■ TASK PROMPT
The lines to copy are those holding the string "caPath" in the entries below.

■ SUPPLIED RECORDS
##############################

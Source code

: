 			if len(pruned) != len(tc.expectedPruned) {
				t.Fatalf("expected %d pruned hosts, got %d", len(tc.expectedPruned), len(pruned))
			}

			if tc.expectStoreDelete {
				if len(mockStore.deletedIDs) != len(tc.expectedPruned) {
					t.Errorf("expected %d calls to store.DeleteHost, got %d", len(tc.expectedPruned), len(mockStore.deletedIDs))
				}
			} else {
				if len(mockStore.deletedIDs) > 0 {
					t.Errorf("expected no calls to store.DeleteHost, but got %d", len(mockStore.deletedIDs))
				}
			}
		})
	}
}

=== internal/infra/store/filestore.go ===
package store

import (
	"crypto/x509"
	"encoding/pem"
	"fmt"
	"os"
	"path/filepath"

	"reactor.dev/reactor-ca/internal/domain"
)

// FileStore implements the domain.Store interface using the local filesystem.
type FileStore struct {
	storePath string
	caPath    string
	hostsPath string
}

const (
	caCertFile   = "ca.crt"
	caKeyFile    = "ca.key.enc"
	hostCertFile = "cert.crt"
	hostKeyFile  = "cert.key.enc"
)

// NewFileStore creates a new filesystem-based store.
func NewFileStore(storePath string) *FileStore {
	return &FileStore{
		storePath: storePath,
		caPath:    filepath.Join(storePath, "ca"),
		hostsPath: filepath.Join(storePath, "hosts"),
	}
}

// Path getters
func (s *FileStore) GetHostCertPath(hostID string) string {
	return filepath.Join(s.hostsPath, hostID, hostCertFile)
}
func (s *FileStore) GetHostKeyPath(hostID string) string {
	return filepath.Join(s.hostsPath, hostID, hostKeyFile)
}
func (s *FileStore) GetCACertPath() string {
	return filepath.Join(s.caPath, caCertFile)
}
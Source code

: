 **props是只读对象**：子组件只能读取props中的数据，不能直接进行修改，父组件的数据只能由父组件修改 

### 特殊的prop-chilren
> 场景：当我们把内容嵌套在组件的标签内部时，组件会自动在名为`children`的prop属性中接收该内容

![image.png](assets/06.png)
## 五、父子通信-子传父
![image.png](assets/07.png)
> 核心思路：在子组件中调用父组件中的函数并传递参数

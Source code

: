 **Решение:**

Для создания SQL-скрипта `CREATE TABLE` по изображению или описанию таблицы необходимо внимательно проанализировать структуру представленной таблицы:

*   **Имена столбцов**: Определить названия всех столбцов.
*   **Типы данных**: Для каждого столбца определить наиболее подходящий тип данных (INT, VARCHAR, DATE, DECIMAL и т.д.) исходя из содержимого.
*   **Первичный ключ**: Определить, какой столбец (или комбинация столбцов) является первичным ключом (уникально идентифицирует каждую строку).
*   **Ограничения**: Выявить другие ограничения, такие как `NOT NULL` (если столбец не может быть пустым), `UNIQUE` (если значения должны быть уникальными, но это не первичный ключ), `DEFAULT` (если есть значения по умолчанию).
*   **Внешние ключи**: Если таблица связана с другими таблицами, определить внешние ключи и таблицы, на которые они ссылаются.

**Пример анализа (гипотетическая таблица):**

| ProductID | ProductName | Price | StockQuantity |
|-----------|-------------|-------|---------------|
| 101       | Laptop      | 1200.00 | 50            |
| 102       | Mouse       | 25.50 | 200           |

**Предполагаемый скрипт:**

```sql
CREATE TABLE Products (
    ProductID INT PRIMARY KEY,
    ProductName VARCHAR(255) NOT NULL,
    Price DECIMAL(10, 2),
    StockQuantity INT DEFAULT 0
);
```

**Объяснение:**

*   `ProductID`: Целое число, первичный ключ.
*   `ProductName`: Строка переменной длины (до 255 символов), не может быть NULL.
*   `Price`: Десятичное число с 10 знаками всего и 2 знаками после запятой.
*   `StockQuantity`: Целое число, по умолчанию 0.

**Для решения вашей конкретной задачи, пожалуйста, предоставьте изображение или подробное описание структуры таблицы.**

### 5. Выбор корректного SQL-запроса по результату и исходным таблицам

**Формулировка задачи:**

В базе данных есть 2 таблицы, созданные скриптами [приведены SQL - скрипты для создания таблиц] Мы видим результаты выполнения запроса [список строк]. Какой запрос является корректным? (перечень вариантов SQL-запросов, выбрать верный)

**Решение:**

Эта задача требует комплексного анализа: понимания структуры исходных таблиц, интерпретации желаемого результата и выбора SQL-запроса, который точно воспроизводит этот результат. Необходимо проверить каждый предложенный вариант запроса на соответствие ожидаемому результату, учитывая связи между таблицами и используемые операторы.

##############################

■ TASK SOLUTION
	caPath    string
		caPath:    filepath.Join(storePath, "ca"),
	return filepath.Join(s.caPath, caCertFile)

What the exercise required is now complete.